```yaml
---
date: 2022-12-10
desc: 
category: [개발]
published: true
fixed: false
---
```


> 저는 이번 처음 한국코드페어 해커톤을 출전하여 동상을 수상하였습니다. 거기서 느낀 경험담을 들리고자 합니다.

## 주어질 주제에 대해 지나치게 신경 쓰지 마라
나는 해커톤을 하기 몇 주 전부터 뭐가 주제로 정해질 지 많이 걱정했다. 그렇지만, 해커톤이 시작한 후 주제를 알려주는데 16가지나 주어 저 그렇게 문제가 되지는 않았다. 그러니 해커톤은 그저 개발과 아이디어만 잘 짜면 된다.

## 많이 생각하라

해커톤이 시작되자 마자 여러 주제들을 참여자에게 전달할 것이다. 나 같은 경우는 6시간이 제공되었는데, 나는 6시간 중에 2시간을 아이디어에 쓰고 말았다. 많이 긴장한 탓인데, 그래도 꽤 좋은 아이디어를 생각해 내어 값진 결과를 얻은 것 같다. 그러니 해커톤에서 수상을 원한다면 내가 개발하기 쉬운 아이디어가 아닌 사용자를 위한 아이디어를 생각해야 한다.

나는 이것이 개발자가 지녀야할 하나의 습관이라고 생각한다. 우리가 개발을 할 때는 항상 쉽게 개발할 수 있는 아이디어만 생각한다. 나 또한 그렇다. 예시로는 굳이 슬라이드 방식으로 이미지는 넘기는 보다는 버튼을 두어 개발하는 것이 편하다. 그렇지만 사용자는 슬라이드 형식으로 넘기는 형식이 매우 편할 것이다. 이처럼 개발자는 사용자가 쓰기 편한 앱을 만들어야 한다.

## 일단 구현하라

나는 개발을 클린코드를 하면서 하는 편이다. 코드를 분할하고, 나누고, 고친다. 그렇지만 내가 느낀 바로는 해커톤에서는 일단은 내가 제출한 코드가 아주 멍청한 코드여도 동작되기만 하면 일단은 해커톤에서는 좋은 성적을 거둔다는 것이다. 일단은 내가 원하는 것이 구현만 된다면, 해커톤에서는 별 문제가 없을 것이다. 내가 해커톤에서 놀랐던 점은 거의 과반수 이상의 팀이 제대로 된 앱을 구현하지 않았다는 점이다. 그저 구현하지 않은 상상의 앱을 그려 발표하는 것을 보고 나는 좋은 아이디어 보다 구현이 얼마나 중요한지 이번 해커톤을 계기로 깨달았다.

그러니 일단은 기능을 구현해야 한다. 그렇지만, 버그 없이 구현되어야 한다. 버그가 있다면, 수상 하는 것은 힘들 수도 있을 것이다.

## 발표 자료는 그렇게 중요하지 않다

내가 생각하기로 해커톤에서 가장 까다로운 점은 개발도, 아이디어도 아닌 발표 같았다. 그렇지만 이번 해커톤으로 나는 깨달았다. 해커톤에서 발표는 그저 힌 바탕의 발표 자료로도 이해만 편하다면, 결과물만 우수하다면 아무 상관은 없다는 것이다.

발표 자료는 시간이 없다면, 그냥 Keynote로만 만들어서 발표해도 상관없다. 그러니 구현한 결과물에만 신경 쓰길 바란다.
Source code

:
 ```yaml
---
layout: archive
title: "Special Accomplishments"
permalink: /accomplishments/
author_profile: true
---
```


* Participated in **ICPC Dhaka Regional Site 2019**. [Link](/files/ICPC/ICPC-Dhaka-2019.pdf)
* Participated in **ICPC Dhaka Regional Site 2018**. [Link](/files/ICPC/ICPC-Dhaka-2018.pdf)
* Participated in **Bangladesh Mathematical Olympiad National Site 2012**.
***
What the exercise asks: Report the number of lines in the listing above that include the word "아이디어만", and nothing else.

Answer below: 2